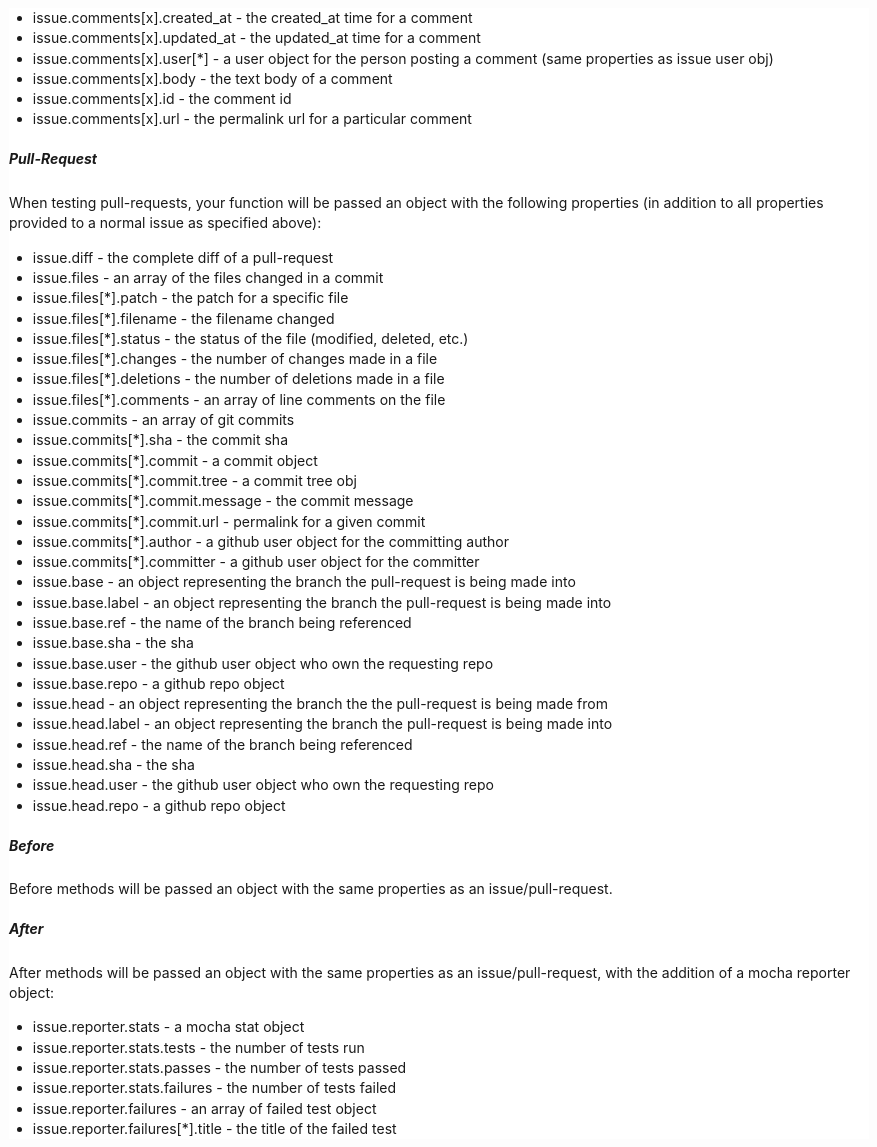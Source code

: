 + issue.comments[x].created_at - the created_at time for a comment
+ issue.comments[x].updated_at - the updated_at time for a comment
+ issue.comments[x].user[*] - a user object for the person posting a comment (same properties as issue user obj)
+ issue.comments[x].body - the text body of a comment
+ issue.comments[x].id - the comment id
+ issue.comments[x].url - the permalink url for a particular comment


##### Pull-Request

When testing pull-requests, your function will be passed an object with the following properties (in addition to all properties provided to a normal issue as specified above):

+ issue.diff - the complete diff of a pull-request
+ issue.files - an array of the files changed in a commit
+ issue.files[*].patch - the patch for a specific file
+ issue.files[*].filename - the filename changed
+ issue.files[*].status - the status of the file (modified, deleted, etc.)
+ issue.files[*].changes - the number of changes made in a file
+ issue.files[*].deletions - the number of deletions made in a file
+ issue.files[*].comments - an array of line comments on the file
+ issue.commits - an array of git commits
+ issue.commits[*].sha - the commit sha
+ issue.commits[*].commit - a commit object
+ issue.commits[*].commit.tree - a commit tree obj
+ issue.commits[*].commit.message - the commit message
+ issue.commits[*].commit.url - permalink for a given commit
+ issue.commits[*].author - a github user object for the committing author
+ issue.commits[*].committer - a github user object for the committer
+ issue.base - an object representing the branch the pull-request is being made into
+ issue.base.label - an object representing the branch the pull-request is being made into
+ issue.base.ref - the name of the branch being referenced
+ issue.base.sha - the sha
+ issue.base.user - the github user object who own the requesting repo
+ issue.base.repo - a github repo object
+ issue.head - an object representing the branch the the pull-request is being made from
+ issue.head.label - an object representing the branch the pull-request is being made into
+ issue.head.ref - the name of the branch being referenced
+ issue.head.sha - the sha
+ issue.head.user - the github user object who own the requesting repo
+ issue.head.repo - a github repo object

##### Before

Before methods will be passed an object with the same properties as an issue/pull-request.

##### After

After methods will be passed an object with the same properties as an issue/pull-request, with the addition of a mocha reporter object:

+ issue.reporter.stats - a mocha stat object
+ issue.reporter.stats.tests - the number of tests run
+ issue.reporter.stats.passes - the number of tests passed
+ issue.reporter.stats.failures - the number of tests failed
+ issue.reporter.failures - an array of failed test object
+ issue.reporter.failures[*].title - the title of the failed test
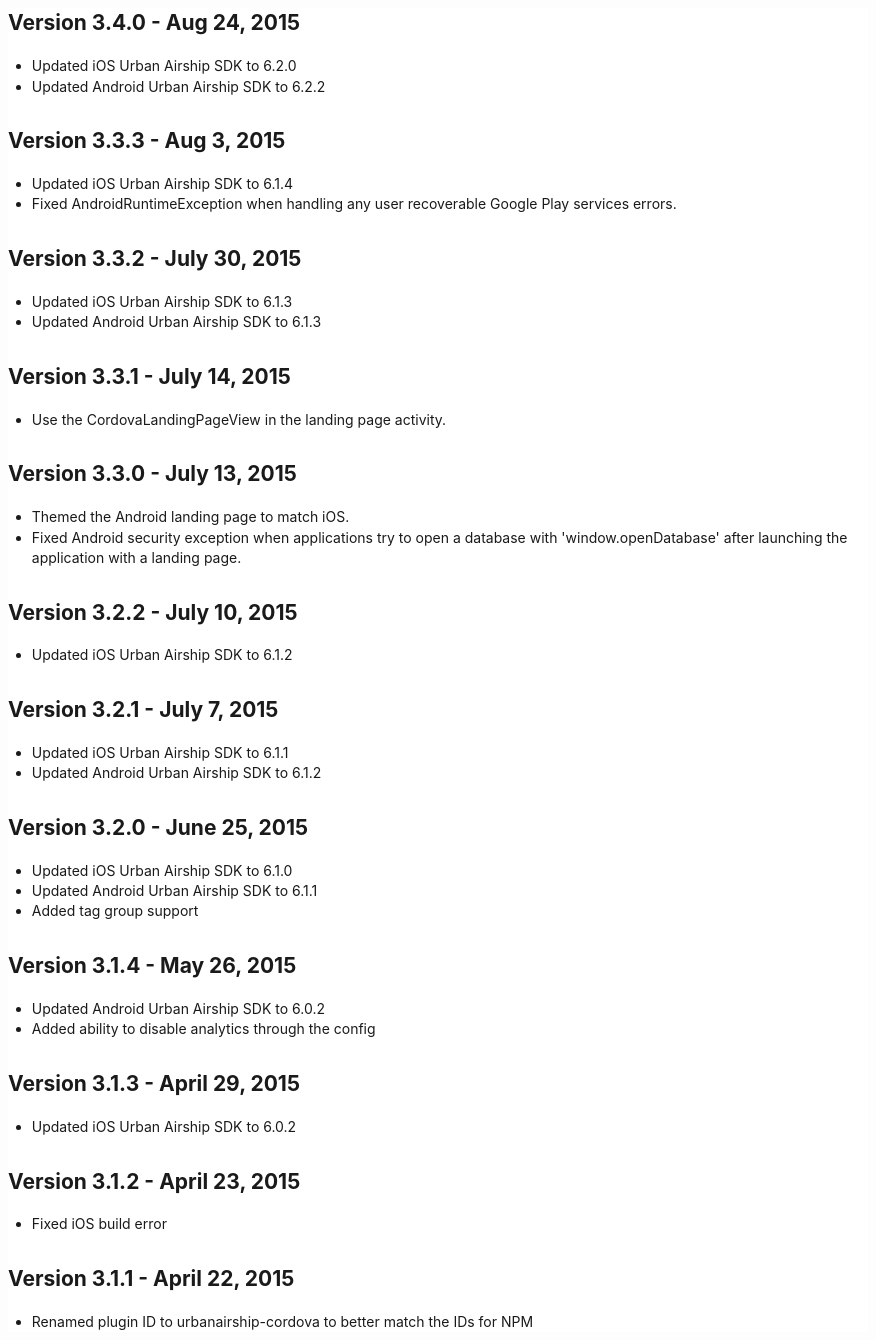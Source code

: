 ## Version 3.4.0 - Aug 24, 2015
 - Updated iOS Urban Airship SDK to 6.2.0
 - Updated Android Urban Airship SDK to 6.2.2

## Version 3.3.3 - Aug 3, 2015
 - Updated iOS Urban Airship SDK to 6.1.4
 - Fixed AndroidRuntimeException when handling any user recoverable Google Play services errors.

## Version 3.3.2 - July 30, 2015
 - Updated iOS Urban Airship SDK to 6.1.3
 - Updated Android Urban Airship SDK to 6.1.3

## Version 3.3.1 - July 14, 2015
 - Use the CordovaLandingPageView in the landing page activity.

## Version 3.3.0 - July 13, 2015
 - Themed the Android landing page to match iOS.
 - Fixed Android security exception when applications try to open a database with 'window.openDatabase' after
   launching the application with a landing page.

## Version 3.2.2 - July 10, 2015
 - Updated iOS Urban Airship SDK to 6.1.2

## Version 3.2.1 - July 7, 2015
 - Updated iOS Urban Airship SDK to 6.1.1
 - Updated Android Urban Airship SDK to 6.1.2

## Version 3.2.0 - June 25, 2015
 - Updated iOS Urban Airship SDK to 6.1.0
 - Updated Android Urban Airship SDK to 6.1.1
 - Added tag group support

## Version 3.1.4 - May 26, 2015
 - Updated Android Urban Airship SDK to 6.0.2
 - Added ability to disable analytics through the config

## Version 3.1.3 - April 29, 2015
 - Updated iOS Urban Airship SDK to 6.0.2

## Version 3.1.2 - April 23, 2015
 - Fixed iOS build error

## Version 3.1.1 - April 22, 2015
 - Renamed plugin ID to urbanairship-cordova to better match the IDs for NPM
▬▬▬▬▬▬
Task directions:
Read through the data and copy every line where "Fixed" shows up.

Problem solution:
 - Fixed AndroidRuntimeException when handling any user recoverable Google Play services errors.
 - Fixed Android security exception when applications try to open a database with 'window.openDatabase' after
 - Fixed iOS build error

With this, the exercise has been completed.